If that works fine already - then I'd slowly "go from there" in your coding.

Your current: 
WV.AddScriptToExecuteOnDocumentCreated "function Initialize()..."
in the VB6-code-parts, does not have any real functionality as it is - and is not really needed.

Your successfully VB6-callable "show_position" function is part of your html-files js-script-sections - 
and since it works, I'd just include a few more js-helper-functions directly in that html-file.

Also, ... as it is currently... you have only a *single* "marker" js-object in your js-code
and can thus interact from VB6 only with that single marker-object.

If you want more than a single Marker on that google-map, you will have to restructure your js-Code first.

Also your "show_position" is currently not properly named IMO ...
(since it *changes* the marker-position to the new passed Lat/Lng coord ... prior to showing the marker).
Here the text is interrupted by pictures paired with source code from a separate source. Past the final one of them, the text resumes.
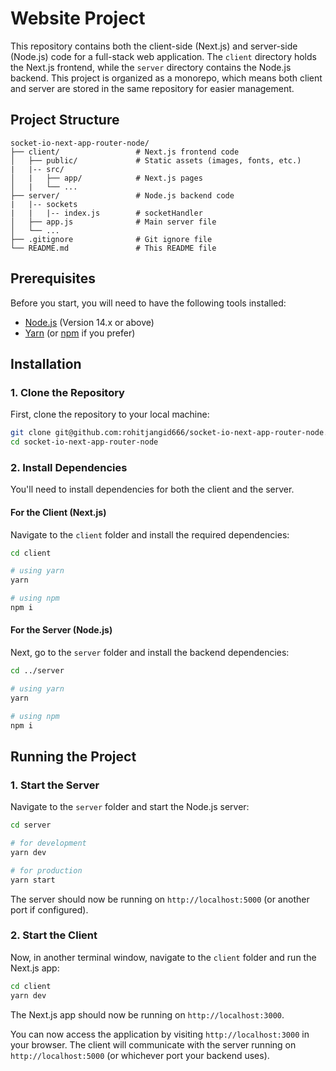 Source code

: # Website Project

This repository contains both the client-side (Next.js) and server-side (Node.js) code for a full-stack web application. The `client` directory holds the Next.js frontend, while the `server` directory contains the Node.js backend. This project is organized as a monorepo, which means both client and server are stored in the same repository for easier management.

## Project Structure

```
socket-io-next-app-router-node/
├── client/                 # Next.js frontend code
│   ├── public/             # Static assets (images, fonts, etc.)
|   |-- src/
│   |   ├── app/            # Next.js pages
│   |   └── ...
├── server/                 # Node.js backend code
|   |-- sockets
|   |   |-- index.js        # socketHandler
│   ├── app.js              # Main server file
│   └── ...
├── .gitignore              # Git ignore file
└── README.md               # This README file
```

## Prerequisites

Before you start, you will need to have the following tools installed:

- [Node.js](https://nodejs.org/) (Version 14.x or above)
- [Yarn](https://yarnpkg.com/) (or [npm](https://www.npmjs.com/) if you prefer)

## Installation

### 1. Clone the Repository

First, clone the repository to your local machine:

```bash
git clone git@github.com:rohitjangid666/socket-io-next-app-router-node.git
cd socket-io-next-app-router-node
```

### 2. Install Dependencies

You'll need to install dependencies for both the client and the server.

#### For the Client (Next.js)

Navigate to the `client` folder and install the required dependencies:

```bash
cd client

# using yarn
yarn

# using npm
npm i
```

#### For the Server (Node.js)

Next, go to the `server` folder and install the backend dependencies:

```bash
cd ../server

# using yarn
yarn

# using npm
npm i
```

## Running the Project

### 1. Start the Server

Navigate to the `server` folder and start the Node.js server:

```bash
cd server

# for development
yarn dev

# for production
yarn start
```

The server should now be running on `http://localhost:5000` (or another port if configured).

### 2. Start the Client

Now, in another terminal window, navigate to the `client` folder and run the Next.js app:

```bash
cd client
yarn dev
```

The Next.js app should now be running on `http://localhost:3000`.

You can now access the application by visiting `http://localhost:3000` in your browser. The client will communicate with the server running on `http://localhost:5000` (or whichever port your backend uses).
In that vein, make the Google-maps-js-object-model a bit more "accessible" from the outside (from VB6),
by adding "better speaking helper-functions" like:
- addMarker(MKey, Title, Lat, Lng) ... using a "var marker*s* = {}" js-Object-variable at the js-side
..(to store the new added marker under the given Key as a new Property of that marker*s*-object-collection)
- removeMarker(MKey)
- setMarkerPosition(MKey, Lat, Lng)
- getMarkerPosition(MKey)
- showMarkerInCenterOfMap(MKey)

... a.s.o.

Only *after* that is solved -
(e.g. you being successful in building most of the above mentioned functions,
to successfully create and interact with more than a single marker) - 
should we talk about "Event-interaction with VB6"
(e.g. when such a Marker gets dragged within the WebView2 on the google-map)

HTH

Olaf

----------